• **Material provided**
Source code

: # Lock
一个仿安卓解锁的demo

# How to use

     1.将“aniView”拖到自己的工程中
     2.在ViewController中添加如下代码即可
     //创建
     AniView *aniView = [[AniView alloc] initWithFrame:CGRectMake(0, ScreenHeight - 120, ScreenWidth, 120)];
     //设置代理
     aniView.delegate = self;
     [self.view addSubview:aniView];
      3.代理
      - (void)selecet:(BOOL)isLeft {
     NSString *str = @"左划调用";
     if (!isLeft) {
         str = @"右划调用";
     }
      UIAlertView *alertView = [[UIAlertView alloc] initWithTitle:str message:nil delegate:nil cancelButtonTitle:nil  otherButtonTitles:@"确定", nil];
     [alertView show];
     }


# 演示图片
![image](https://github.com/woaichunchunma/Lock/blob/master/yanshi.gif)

...

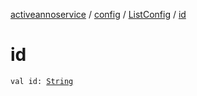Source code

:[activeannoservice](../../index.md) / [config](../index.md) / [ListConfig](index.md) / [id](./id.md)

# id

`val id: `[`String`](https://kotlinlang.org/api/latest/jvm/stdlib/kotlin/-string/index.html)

• **Task requirements**
Working from the entries above, filter out every line that lacks "aniView" and copy what remains.

• **Answer space**
     1.将“aniView”拖到自己的工程中
     AniView *aniView = [[AniView alloc] initWithFrame:CGRectMake(0, ScreenHeight - 120, ScreenWidth, 120)];
     aniView.delegate = self;
     [self.view addSubview:aniView];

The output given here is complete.